Andy Dickinson writes about training print journalists to write, shoot and edit better video. Amongst all the talk of lighting, framing and interviewing, writing still remains important. As print journalists get deeper into video, writing and story boarding will play a vital role in quality online video.
The stories came out, on average at between 3-400 words. The script, I told them, should be a minute – around 150 words. This caused horror. We were wasting 200 words.
We shouldn’t forget that words are a print journalist’s primary means of expression. We often lose sight of that in the accuracy, clarity and brevity driven ethos of the newsroom where the tight-writer is top of the class. We emphasise the concept of filling space, counting letters and words to make sure we don’t bust a headline. But the reality is that, if the information is there, space will be made for the longer piece.
In TV, even if the information is there, we still have finite amount of time, less on the web, and it isn’t likely to be 400 words worth.
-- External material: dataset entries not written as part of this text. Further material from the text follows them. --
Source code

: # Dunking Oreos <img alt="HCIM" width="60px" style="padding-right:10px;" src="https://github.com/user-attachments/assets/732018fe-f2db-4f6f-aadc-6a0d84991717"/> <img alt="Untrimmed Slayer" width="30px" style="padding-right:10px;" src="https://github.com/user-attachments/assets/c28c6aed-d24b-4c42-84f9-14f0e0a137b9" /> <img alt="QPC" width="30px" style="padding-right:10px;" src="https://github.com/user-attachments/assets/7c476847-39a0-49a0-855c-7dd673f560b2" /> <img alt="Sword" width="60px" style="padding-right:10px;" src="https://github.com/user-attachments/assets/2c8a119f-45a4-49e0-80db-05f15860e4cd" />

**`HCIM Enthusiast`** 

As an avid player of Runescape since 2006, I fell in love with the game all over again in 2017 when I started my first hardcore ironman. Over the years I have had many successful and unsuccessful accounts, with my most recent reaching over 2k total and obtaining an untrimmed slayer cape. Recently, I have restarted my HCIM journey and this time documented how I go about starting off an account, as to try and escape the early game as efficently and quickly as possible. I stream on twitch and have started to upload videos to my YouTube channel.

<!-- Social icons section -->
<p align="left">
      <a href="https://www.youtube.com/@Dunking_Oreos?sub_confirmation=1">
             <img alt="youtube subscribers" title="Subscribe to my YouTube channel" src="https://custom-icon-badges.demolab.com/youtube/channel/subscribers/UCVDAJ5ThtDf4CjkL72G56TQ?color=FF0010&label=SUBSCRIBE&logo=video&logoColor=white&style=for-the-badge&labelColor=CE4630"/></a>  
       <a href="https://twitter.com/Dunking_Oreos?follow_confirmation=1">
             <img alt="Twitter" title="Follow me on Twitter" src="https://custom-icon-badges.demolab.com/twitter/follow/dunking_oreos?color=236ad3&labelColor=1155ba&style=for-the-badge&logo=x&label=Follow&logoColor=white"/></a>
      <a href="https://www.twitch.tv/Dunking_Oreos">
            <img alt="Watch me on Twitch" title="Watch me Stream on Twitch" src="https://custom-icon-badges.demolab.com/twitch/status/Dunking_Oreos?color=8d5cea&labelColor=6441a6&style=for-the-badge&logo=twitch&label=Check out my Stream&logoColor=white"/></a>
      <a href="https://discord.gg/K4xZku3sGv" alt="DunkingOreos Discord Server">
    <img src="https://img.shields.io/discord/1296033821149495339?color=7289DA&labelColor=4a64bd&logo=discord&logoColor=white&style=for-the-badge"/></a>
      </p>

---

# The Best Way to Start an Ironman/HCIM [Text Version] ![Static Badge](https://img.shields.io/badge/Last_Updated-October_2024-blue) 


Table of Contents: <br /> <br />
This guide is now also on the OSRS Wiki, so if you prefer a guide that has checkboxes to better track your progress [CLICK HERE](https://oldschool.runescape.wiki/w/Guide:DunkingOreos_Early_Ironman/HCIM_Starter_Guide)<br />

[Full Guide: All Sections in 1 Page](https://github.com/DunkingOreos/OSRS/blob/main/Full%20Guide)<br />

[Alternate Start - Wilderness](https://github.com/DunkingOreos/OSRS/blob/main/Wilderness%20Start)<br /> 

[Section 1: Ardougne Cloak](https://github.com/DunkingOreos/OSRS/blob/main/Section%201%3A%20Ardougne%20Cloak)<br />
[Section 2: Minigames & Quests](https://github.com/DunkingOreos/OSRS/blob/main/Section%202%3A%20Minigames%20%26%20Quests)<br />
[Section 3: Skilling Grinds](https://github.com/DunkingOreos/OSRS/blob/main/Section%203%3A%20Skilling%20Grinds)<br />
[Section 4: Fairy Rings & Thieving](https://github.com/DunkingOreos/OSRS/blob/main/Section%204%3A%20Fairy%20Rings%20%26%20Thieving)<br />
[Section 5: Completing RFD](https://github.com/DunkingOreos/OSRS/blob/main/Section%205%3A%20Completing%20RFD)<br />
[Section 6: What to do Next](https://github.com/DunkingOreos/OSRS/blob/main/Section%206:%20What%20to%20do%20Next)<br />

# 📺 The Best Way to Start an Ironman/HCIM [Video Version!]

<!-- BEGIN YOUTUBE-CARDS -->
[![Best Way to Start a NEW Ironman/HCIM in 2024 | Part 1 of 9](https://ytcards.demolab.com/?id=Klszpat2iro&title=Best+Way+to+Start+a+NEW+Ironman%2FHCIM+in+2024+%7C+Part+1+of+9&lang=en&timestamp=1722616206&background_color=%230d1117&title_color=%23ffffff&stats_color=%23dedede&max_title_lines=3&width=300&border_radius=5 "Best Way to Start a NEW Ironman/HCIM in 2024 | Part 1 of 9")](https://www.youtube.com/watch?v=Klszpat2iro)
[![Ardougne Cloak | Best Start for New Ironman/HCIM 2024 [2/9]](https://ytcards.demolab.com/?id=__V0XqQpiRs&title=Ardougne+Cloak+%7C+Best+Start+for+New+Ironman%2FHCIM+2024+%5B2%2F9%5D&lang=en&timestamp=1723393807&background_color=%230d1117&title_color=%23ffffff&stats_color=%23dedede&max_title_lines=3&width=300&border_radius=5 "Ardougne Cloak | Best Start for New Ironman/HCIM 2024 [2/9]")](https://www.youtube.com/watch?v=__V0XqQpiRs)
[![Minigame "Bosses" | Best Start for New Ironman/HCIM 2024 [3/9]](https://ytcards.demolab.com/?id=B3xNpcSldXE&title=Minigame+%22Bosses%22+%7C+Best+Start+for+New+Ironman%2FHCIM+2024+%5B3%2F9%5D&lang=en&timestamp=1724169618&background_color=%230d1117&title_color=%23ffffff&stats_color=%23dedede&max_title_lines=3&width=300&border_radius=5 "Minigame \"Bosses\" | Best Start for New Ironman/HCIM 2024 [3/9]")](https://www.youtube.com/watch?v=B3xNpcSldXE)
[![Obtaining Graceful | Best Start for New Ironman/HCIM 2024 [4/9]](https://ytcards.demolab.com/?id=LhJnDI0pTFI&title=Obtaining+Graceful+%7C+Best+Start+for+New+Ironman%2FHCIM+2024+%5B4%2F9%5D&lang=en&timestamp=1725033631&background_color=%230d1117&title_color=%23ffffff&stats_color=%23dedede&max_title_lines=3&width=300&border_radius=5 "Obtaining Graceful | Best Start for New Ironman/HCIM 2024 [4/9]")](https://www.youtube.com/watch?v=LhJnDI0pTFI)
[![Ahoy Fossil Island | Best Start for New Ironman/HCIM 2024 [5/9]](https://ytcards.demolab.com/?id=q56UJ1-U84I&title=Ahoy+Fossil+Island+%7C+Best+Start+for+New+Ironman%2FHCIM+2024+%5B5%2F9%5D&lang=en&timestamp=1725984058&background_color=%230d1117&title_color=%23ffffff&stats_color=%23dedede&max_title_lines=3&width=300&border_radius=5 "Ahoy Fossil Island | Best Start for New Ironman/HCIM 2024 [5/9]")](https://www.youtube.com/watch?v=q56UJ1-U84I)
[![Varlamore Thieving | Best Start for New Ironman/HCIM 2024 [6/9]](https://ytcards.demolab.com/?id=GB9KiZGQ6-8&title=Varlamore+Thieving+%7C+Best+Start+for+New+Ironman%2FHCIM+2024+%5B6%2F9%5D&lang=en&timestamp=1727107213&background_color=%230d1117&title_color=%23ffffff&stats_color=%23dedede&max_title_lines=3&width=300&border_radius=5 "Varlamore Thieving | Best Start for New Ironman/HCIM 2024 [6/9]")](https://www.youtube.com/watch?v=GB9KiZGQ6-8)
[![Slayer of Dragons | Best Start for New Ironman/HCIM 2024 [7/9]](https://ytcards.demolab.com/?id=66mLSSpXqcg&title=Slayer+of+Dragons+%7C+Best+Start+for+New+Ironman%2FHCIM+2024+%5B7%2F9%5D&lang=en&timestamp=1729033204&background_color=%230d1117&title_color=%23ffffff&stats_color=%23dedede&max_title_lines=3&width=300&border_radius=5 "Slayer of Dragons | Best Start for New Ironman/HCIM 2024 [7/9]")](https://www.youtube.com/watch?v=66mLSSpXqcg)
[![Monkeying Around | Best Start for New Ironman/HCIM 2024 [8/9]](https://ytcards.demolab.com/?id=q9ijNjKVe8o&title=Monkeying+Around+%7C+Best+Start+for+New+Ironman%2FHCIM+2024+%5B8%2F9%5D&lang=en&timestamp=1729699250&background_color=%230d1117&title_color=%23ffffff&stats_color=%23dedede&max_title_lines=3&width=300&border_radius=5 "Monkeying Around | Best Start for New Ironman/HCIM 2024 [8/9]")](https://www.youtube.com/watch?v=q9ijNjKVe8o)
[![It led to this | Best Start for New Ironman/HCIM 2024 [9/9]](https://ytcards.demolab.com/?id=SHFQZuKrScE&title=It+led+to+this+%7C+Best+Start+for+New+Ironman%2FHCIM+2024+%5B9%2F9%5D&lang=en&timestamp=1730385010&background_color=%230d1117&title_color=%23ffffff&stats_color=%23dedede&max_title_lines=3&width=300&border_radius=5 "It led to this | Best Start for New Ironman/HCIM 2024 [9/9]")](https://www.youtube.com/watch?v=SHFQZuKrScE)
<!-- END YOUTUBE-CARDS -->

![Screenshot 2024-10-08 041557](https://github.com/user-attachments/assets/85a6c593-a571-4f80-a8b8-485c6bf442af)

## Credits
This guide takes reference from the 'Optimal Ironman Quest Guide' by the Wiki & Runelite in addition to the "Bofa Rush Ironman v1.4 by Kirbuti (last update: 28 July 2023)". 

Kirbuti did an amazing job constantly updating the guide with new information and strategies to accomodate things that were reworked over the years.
That makes script writing practice a vital issue. Not for the tone or the style, but to ease the pain of restricting the use of one of a print journalists most treasured tools.
Thanks for the link.
It will play a vital role. But it is as important that the reality of the medium filters down (and up). Print skills are not as transferable as everyone would like to think. If anything there is a lot that holds print people back.
My point was that those of us the other side of the digital divide need to recognise that. But the print people, especially the management who are expecting results in this area, also need to recognise what a cultural change it is.